In addition to what one might call the "generic advantages" inherent in any hybrid system, the particular design of 
the Fab architecture brings two additional benefits. First, two scaling problems common to all Web services are 
addressed-an increasing number of users and an increasing number of documents. Second, the system 
automatically identifies emergent communities of interest in the user population, enabling enhanced group 
awareness and communications. 

Here we describe the two approaches for contentbased and collaborative recommendation, explain how a hybrid 
system can be created, and then describe Fab, an implementation of such a system. For more details on both the 
implemented architecture and the experimental design the reader is referred to [1]. 

The content-based approach to recommendation has its roots in the information retrieval (IR) community, and 
employs many of the same techniques. Text documents are recommended based on a comparison between their 
content and a user profile. Data structures for both of these are created using features extracted from the text of the 
documents. Often some weighting scheme is used which gives high weights to discriminating words. For instance, 
Fab's five topweighted words from the IRS Forms and Publications page are "faint-of-heart" (0.33), "tax" (0.28), 
"regulations" (0.25), "tax-payer" (0.23) and "commissioner" (0.22).
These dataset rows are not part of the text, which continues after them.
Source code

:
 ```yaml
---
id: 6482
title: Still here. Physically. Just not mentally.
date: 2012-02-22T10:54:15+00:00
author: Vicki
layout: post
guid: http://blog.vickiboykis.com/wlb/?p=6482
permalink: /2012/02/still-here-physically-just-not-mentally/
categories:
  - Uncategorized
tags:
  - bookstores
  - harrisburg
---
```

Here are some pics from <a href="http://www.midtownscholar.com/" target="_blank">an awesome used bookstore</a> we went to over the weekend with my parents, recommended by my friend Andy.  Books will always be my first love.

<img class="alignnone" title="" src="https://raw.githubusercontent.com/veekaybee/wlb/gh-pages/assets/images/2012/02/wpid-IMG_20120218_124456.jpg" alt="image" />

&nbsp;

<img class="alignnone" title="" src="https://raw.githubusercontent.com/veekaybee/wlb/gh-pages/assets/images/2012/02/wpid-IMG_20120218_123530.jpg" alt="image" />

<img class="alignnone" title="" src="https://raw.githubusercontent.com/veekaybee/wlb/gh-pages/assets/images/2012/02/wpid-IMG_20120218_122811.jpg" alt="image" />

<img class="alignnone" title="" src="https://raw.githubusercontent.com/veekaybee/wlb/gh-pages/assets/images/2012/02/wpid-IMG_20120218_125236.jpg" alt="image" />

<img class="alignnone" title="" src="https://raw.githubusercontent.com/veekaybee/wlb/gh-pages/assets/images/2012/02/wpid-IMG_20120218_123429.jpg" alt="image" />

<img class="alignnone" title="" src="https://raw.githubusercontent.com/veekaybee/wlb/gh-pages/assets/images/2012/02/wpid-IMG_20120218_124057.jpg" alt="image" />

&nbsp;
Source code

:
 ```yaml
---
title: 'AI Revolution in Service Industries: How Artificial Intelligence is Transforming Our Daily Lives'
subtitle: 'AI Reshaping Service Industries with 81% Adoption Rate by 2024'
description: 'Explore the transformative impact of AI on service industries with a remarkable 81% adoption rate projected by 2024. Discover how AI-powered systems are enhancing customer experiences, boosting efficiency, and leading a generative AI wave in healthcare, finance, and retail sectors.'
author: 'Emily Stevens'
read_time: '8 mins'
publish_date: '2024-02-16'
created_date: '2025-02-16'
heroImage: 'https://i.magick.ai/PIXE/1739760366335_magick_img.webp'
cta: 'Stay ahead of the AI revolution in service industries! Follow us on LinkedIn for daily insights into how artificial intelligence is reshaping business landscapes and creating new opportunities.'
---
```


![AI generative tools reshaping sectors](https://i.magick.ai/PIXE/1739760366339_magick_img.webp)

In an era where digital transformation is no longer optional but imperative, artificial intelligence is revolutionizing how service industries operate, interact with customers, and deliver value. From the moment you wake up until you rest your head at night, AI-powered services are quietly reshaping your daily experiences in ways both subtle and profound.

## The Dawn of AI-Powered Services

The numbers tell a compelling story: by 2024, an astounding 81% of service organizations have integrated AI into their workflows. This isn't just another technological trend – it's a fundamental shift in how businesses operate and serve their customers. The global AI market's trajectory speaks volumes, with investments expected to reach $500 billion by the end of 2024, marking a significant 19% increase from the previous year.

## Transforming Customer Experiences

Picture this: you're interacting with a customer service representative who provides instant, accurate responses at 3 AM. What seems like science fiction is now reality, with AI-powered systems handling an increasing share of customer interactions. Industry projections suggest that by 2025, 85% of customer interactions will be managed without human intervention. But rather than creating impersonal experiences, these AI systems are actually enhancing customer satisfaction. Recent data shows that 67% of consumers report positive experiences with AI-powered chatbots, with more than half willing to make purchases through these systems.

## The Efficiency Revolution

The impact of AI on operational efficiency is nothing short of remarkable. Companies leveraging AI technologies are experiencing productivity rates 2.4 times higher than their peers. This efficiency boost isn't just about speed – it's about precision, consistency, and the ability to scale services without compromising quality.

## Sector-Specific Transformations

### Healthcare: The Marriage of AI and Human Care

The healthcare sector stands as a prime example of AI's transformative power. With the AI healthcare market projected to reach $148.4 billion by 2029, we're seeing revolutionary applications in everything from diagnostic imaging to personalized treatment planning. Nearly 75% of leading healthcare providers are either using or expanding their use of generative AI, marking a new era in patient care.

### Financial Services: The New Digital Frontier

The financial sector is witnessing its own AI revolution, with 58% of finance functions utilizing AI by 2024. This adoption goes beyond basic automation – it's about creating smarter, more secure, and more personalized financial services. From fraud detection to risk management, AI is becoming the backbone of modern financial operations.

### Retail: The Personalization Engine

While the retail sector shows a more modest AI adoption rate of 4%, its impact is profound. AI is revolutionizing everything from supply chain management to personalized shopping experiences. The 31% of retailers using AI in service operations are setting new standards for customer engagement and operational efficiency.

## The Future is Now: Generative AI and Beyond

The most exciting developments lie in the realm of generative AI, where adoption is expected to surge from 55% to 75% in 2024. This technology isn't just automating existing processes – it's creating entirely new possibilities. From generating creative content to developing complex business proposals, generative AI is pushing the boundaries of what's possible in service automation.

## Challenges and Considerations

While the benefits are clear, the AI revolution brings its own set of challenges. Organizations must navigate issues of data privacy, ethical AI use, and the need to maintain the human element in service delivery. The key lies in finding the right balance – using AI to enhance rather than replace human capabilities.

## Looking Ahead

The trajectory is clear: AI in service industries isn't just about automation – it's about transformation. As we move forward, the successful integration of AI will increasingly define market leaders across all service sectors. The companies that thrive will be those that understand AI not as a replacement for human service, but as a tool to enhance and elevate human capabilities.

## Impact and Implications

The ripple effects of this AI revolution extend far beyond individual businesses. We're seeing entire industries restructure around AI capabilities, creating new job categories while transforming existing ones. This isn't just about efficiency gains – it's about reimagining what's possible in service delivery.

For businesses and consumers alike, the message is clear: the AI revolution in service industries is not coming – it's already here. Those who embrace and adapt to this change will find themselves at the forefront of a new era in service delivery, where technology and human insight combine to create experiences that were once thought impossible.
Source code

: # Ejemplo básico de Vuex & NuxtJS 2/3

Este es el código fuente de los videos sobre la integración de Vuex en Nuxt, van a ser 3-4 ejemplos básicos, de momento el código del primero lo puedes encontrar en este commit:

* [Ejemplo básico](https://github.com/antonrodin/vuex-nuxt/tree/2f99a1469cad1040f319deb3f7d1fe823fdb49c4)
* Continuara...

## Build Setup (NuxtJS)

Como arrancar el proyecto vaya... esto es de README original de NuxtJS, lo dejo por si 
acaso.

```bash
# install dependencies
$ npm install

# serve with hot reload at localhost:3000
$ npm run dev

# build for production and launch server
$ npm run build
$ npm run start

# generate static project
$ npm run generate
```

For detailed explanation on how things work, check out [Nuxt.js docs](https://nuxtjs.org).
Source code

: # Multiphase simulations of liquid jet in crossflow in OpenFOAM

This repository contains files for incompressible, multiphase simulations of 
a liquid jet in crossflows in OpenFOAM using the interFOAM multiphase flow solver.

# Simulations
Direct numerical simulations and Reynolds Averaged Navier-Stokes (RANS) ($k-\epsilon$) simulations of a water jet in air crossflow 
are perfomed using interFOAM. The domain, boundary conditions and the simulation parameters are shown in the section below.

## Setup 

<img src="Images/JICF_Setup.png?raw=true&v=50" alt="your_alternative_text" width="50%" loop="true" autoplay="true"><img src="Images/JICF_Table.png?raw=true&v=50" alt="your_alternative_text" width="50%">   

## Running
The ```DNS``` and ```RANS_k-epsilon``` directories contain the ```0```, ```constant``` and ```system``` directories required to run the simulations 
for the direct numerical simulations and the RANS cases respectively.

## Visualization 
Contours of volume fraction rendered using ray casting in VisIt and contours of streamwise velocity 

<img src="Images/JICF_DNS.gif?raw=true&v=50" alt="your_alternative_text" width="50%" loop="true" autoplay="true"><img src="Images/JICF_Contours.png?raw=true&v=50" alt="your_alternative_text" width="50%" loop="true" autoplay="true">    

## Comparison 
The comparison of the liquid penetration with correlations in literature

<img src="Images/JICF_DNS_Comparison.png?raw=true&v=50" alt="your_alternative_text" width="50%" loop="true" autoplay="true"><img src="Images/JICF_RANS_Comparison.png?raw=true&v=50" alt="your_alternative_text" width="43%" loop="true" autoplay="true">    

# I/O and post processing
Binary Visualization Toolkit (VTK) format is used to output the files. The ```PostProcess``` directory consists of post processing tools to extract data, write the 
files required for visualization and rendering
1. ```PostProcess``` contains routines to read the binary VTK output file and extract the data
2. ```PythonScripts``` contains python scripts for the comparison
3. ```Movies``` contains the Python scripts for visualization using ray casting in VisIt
When a page for a user has been picked, it can 
be shown to them and feedback of some kind elicited. 

If the user liked a page, weights for the words extracted from it can be added to the weights for the corresponding 
words in the user profile. This process is known as relevance feedback. As well as being simple and fast, it is 
empirically known to give improved results in a normal IR setting [2]. Many alternative methods exist both for 
weighting words or other features from the text and for updating user profiles. The choice of methods does not 
affect our analysis. 

When we contrast content-based and collaborative recommendations we need to be clear what we mean by the 
terms. Systems in industry and academia exist which combine elements of the two approaches, so it would be 
useful to define a "pure" case of each. We consider a pure content-based recommendation system to be one in 
which recommendations are made for a user based solely on a profile built up by analyzing the content of items 
which that user has rated in the past. Examples of such systems are InfoFinder [5], NewsWeeder [6], and systems 
developed for the routing task at the TREC conferences [3]. 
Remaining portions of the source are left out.